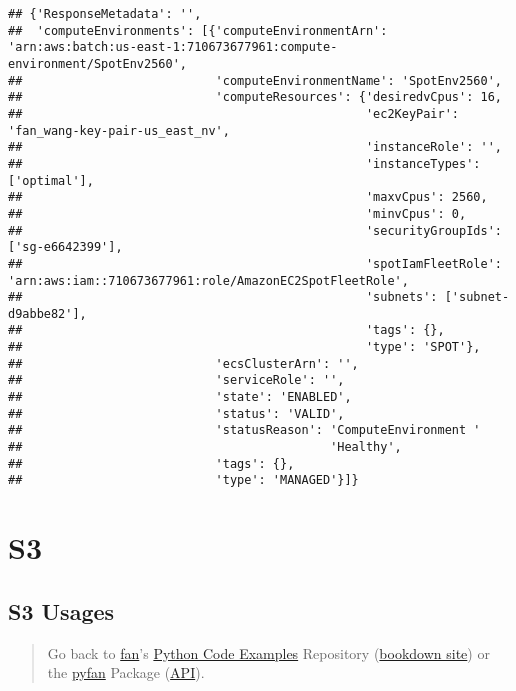 \documentclass[
]{book}
\begin{document}
\begin{verbatim}
## {'ResponseMetadata': '',
##  'computeEnvironments': [{'computeEnvironmentArn': 'arn:aws:batch:us-east-1:710673677961:compute-environment/SpotEnv2560',
##                           'computeEnvironmentName': 'SpotEnv2560',
##                           'computeResources': {'desiredvCpus': 16,
##                                                'ec2KeyPair': 'fan_wang-key-pair-us_east_nv',
##                                                'instanceRole': '',
##                                                'instanceTypes': ['optimal'],
##                                                'maxvCpus': 2560,
##                                                'minvCpus': 0,
##                                                'securityGroupIds': ['sg-e6642399'],
##                                                'spotIamFleetRole': 'arn:aws:iam::710673677961:role/AmazonEC2SpotFleetRole',
##                                                'subnets': ['subnet-d9abbe82'],
##                                                'tags': {},
##                                                'type': 'SPOT'},
##                           'ecsClusterArn': '',
##                           'serviceRole': '',
##                           'state': 'ENABLED',
##                           'status': 'VALID',
##                           'statusReason': 'ComputeEnvironment '
##                                           'Healthy',
##                           'tags': {},
##                           'type': 'MANAGED'}]}
\end{verbatim}

\hypertarget{s3}{%
\section{S3}\label{s3}}

\hypertarget{s3-usages}{%
\subsection{S3 Usages}\label{s3-usages}}

\begin{quote}
Go back to \href{http://fanwangecon.github.io/}{fan}'s \href{https://fanwangecon.github.io/Py4Econ/}{Python Code Examples} Repository (\href{https://fanwangecon.github.io/Py4Econ/bookdown}{bookdown site}) or the \href{https://pyfan.readthedocs.io/en/latest/}{pyfan} Package (\href{https://pyfan.readthedocs.io/en/latest/reference.html}{API}).
\end{quote}
\end{document}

## ABOUT THIS TASK
Repeat, exactly and in full, all the material above except its pictures.

## RESULT BELOW
 \documentclass[
]{book}
\begin{document}
\begin{verbatim}
## {'ResponseMetadata': '',
##  'computeEnvironments': [{'computeEnvironmentArn': 'arn:aws:batch:us-east-1:710673677961:compute-environment/SpotEnv2560',
##                           'computeEnvironmentName': 'SpotEnv2560',
##                           'computeResources': {'desiredvCpus': 16,
##                                                'ec2KeyPair': 'fan_wang-key-pair-us_east_nv',
##                                                'instanceRole': '',
##                                                'instanceTypes': ['optimal'],
##                                                'maxvCpus': 2560,
##                                                'minvCpus': 0,
##                                                'securityGroupIds': ['sg-e6642399'],
##                                                'spotIamFleetRole': 'arn:aws:iam::710673677961:role/AmazonEC2SpotFleetRole',
##                                                'subnets': ['subnet-d9abbe82'],
##                                                'tags': {},
##                                                'type': 'SPOT'},
##                           'ecsClusterArn': '',
##                           'serviceRole': '',
##                           'state': 'ENABLED',
##                           'status': 'VALID',
##                           'statusReason': 'ComputeEnvironment '
##                                           'Healthy',
##                           'tags': {},
##                           'type': 'MANAGED'}]}
\end{verbatim}

\hypertarget{s3}{%
\section{S3}\label{s3}}

\hypertarget{s3-usages}{%
\subsection{S3 Usages}\label{s3-usages}}

\begin{quote}
Go back to \href{http://fanwangecon.github.io/}{fan}'s \href{https://fanwangecon.github.io/Py4Econ/}{Python Code Examples} Repository (\href{https://fanwangecon.github.io/Py4Econ/bookdown}{bookdown site}) or the \href{https://pyfan.readthedocs.io/en/latest/}{pyfan} Package (\href{https://pyfan.readthedocs.io/en/latest/reference.html}{API}).
\end{quote}
\end{document}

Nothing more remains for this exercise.